Nach einer investigativen Recherche der ARD flog 24Option auf. Es folgten Hausdurchsuchungen und Festnahmen. Zwei Mitarbeiter wurden vom Landgericht Köln zu Haftstrafen verurteilt. Das Gericht schreibt, dass die Angeklagten ihre Kunden über das Verlustrisiko getäuscht hätten und dass die Kundenbeziehung darauf ausgelegt gewesen sei, die Kunden zu schröpfen. Das Urteil liegt SRF Investigativ vor. 

Die Staatsanwaltschaft Köln bestätigt, dass sie immer noch gegen Dutzende Beschuldigte im Zusammenhang mit 24Option ermittelt. Für alle Beschuldigten gilt die Unschuldsvermutung. 
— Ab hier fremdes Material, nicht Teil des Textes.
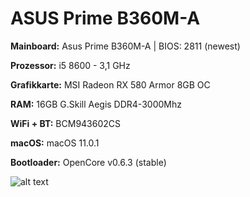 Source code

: # ASUS Prime B360M-A

__Mainboard:__ Asus Prime B360M-A | BIOS: 2811 (newest)

__Prozessor:__ i5 8600 - 3,1 GHz

__Grafikkarte:__ MSI Radeon RX 580 Armor 8GB OC

__RAM:__ 16GB G.Skill Aegis DDR4-3000Mhz

__WiFi + BT:__ BCM943602CS



__macOS:__ macOS 11.0.1

__Bootloader:__ OpenCore v0.6.3 (stable)


![alt text](https://raw.githubusercontent.com/revunix/ASUS-Prime-B360M-A-OpenCore-Hackintosh/master/images/aboutmac.png)
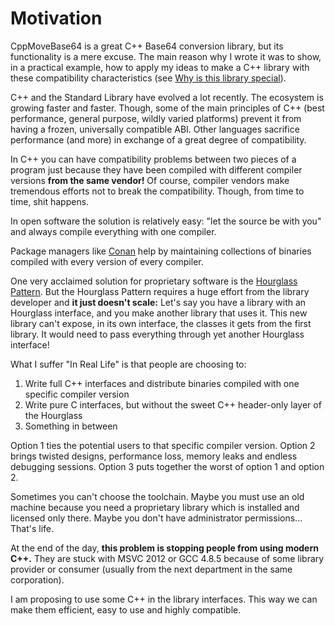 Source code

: # Motivation

CppMoveBase64 is a great C++ Base64 conversion library, but its functionality is a mere excuse. The main reason why I wrote it was to show, in a practical example, how to apply my ideas to make a C++ library with these compatibility characteristics (see [Why is this library special](../README.md#why-is-this-library-special)).

C++ and the Standard Library have evolved a lot recently. The ecosystem is growing faster and faster. Though, some of the main principles of C++ (best performance, general purpose, wildly varied platforms) prevent it from having a frozen, universally compatible ABI. Other languages sacrifice performance (and more) in exchange of a great degree of compatibility.

In C++ you can have compatibility problems between two pieces of a program just because they have been compiled with different compiler versions **from the same vendor!** Of course, compiler vendors make tremendous efforts not to break the compatibility. Though, from time to time, shit happens.

In open software the solution is relatively easy: "let the source be with you" and always compile everything with one compiler. 

Package managers like [Conan](https://conan.io) help by maintaining collections of binaries compiled with every version of every compiler.

One very acclaimed solution for proprietary software is the [Hourglass Pattern](https://es.slideshare.net/StefanusDuToit/cpp-con-2014-hourglass-interfaces-for-c-apis). But the Hourglass Pattern requires a huge effort from the library developer and **it just doesn't scale:** Let's say you have a library with an Hourglass interface, and you make another library that uses it. This new library can't expose, in its own interface, the classes it gets from the first library. It would need to pass everything through yet another Hourglass interface!

What I suffer "In Real Life" is that people are choosing to:
1. Write full C++ interfaces and distribute binaries compiled with one specific compiler version
2. Write pure C interfaces, but without the sweet C++ header-only layer of the Hourglass
3. Something in between

Option 1 ties the potential users to that specific compiler version. Option 2 brings twisted designs, performance loss, memory leaks and endless debugging sessions. Option 3 puts together the worst of option 1 and option 2.

Sometimes you can't choose the toolchain. Maybe you must use an old machine because you need a proprietary library which is installed and licensed only there. Maybe you don't have administrator permissions... That's life.

At the end of the day, **this problem is stopping people from using modern C++.** They are stuck with MSVC 2012 or GCC 4.8.5 because of some library provider or consumer (usually from the next department in the same corporation).

I am proposing to use some C++ in the library interfaces. This way we can make them efficient, easy to use and highly compatible.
K.C. Firiakis Services Ltd. – das Management des Netzwerks?

Geschäftsführer von 24Option war ein Geschäftsmann, laut Handelsregister wohnhaft in Zypern. Er ist auch zentral für das von SRF identifizierte Netzwerk von Plattformen.

Das Netzwerk der Abzocker-Investment-Plattformen. Links unten der Geschäftsmann, bei dem die Fäden zusammenlaufen.
Legende: Das Netzwerk der Abzocker-Investment-Plattformen. Links unten der Geschäftsmann, bei dem die Fäden zusammenlaufen. SRF

Der Geschäftsmann ist auch Eigentümer der K.C. Firiakis Services Ltd. in Zypern. Auf LinkedIn beschrieben ehemalige Mitarbeiterinnen und Mitarbeiter ihre Tätigkeiten für diese Firma sehr detailliert. Diese Beschriebe zeigen, dass diese Firma in Zypern für das Abzocker-Netzwerk essenziell ist. 

K. C. Firiakis baut demnach auch neue Abzock-Plattformen auf, definiert für diese Umsatzziele und koordiniert ins Netzwerk involvierte Firmen und Personen. 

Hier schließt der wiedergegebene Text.